Mycelium Running: How Mushrooms Can Help Save the World
- Front cover of first edition
- Author: Paul Stamets
- Language: English
- Subject: Mycoremediation
- Publisher: Ten Speed Press
- Publication date: 2005
- Publication place: United States
- Media type: Print (trade paperback)
- Pages: 339
- ISBN: 978-1-58008-579-3
- OCLC: 60603170
- Dewey Decimal: 579.5163
- LC Class: QK601 .S73 2005
- Preceded by: MycoMedicinals: An Informational Treatise on Mushrooms

= Mycelium Running =

2005 book by Paul Stamets

Mycelium Running: How Mushrooms Can Help Save the World is the sixth book written by American mycologist Paul Stamets.

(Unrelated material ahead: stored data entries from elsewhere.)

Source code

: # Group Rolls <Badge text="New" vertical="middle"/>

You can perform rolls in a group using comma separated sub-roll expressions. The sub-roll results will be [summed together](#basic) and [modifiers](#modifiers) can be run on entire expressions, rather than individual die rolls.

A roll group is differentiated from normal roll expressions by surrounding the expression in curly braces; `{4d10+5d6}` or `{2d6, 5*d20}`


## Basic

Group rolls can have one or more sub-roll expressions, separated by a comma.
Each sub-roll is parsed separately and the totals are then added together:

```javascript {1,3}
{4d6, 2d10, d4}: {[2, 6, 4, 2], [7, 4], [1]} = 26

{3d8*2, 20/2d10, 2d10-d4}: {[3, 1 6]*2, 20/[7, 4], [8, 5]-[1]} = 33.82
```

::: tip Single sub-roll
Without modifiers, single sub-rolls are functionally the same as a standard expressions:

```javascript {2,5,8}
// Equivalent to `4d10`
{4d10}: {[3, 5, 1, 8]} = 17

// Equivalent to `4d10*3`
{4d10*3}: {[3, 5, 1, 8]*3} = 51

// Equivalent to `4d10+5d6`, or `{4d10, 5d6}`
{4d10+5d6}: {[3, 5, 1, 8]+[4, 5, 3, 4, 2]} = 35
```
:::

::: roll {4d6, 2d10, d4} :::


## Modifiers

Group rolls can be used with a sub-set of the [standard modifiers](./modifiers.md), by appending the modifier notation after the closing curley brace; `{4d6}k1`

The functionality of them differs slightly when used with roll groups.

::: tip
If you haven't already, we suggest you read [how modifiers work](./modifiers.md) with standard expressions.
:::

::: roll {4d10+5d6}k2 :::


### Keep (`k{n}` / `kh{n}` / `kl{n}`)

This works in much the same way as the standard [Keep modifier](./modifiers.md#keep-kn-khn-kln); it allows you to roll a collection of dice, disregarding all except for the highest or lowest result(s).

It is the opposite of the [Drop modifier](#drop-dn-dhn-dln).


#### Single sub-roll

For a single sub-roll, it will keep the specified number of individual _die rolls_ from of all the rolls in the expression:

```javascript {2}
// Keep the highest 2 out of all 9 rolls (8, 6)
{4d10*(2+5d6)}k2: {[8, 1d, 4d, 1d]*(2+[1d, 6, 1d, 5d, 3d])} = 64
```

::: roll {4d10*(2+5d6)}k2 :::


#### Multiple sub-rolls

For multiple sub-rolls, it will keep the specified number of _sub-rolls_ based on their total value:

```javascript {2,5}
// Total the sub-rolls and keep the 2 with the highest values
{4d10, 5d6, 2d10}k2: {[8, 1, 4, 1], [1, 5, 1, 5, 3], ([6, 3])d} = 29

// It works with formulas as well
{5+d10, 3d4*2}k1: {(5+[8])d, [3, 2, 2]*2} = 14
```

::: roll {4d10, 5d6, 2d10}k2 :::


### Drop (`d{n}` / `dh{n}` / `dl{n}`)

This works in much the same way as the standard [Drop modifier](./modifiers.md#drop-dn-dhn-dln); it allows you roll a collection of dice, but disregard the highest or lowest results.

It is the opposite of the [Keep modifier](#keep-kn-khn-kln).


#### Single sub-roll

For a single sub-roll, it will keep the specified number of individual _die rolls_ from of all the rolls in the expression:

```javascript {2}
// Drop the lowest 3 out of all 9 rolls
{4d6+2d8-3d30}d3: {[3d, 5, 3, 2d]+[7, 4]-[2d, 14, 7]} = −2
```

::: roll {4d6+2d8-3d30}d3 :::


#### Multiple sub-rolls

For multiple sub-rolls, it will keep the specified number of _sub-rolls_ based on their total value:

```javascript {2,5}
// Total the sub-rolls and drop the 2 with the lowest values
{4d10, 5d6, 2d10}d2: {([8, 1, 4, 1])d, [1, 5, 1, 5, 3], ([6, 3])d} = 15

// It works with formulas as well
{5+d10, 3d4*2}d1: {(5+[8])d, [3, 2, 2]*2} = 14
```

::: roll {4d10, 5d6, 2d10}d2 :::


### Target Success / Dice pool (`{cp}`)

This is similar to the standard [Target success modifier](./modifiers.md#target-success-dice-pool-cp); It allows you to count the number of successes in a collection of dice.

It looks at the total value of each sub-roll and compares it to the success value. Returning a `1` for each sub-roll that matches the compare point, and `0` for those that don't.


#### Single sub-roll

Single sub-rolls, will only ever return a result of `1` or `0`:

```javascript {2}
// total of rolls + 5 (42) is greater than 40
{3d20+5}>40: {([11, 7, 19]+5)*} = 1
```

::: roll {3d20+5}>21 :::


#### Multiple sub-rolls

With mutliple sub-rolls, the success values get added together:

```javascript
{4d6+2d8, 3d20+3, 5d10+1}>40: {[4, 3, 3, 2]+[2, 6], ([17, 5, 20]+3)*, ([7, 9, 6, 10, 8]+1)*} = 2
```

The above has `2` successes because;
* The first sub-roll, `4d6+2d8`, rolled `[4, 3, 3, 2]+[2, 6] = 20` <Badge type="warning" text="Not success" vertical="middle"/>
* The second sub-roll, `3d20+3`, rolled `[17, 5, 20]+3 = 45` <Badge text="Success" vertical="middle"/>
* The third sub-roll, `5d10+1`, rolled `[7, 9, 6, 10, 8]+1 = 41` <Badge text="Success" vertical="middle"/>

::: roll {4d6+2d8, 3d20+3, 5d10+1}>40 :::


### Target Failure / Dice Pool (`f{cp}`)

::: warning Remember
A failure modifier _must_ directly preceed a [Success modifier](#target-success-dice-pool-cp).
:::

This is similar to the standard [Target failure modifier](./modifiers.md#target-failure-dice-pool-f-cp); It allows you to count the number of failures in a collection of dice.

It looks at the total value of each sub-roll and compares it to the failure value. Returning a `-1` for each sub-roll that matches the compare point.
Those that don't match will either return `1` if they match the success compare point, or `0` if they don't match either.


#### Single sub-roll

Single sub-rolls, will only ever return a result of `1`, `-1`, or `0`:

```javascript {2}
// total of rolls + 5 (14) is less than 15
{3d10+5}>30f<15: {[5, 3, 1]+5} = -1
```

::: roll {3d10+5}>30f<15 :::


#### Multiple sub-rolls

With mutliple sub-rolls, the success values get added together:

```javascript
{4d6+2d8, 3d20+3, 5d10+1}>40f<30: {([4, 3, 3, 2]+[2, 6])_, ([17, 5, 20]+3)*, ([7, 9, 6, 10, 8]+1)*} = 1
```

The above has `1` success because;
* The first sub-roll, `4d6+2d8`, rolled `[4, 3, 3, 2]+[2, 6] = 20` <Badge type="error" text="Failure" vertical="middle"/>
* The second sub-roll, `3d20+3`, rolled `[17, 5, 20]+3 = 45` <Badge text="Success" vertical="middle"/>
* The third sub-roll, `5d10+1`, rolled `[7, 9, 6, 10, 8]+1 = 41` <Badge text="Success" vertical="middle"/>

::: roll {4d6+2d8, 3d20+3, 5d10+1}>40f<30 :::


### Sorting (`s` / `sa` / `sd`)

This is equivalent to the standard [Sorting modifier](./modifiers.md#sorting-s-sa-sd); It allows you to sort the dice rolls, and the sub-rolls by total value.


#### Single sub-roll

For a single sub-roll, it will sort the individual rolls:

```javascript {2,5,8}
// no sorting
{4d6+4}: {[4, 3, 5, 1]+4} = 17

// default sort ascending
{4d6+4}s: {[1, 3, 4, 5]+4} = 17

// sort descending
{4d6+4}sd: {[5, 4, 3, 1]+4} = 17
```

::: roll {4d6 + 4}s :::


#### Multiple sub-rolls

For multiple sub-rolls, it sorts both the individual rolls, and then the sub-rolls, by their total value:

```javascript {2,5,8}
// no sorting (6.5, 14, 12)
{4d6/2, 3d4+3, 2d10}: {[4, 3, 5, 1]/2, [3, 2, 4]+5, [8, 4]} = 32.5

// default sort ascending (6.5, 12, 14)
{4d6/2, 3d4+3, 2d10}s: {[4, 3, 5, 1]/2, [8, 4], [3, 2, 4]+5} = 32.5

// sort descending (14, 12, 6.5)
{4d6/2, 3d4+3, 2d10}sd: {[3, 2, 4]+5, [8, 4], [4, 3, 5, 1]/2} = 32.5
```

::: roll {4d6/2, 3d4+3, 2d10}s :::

In Mycelium Running (Ten Speed Press 2005), Stamets explores the use and applications of fungi in bioremediation—a practice called mycoremediation. Stamets details methods of termite and ant control using nontoxic mycelia, and describes how certain fungi may be able to neutralize anthrax, nerve gas, and smallpox. He includes the following with regard to the mycelium:

Is this the largest organism in the world? This 2,400-acre (9.7 km^{2}) site in eastern Oregon had a contiguous growth of mycelium before logging roads cut through it. Estimated at 1,665 football fields in size and 2,200 years old, this one fungus has killed the forest above it several times over, and in so doing has built deeper soil layers that allow the growth of ever-larger stands of trees. Mushroom-forming forest fungi are unique in that their mycelial mats can achieve such massive proportions.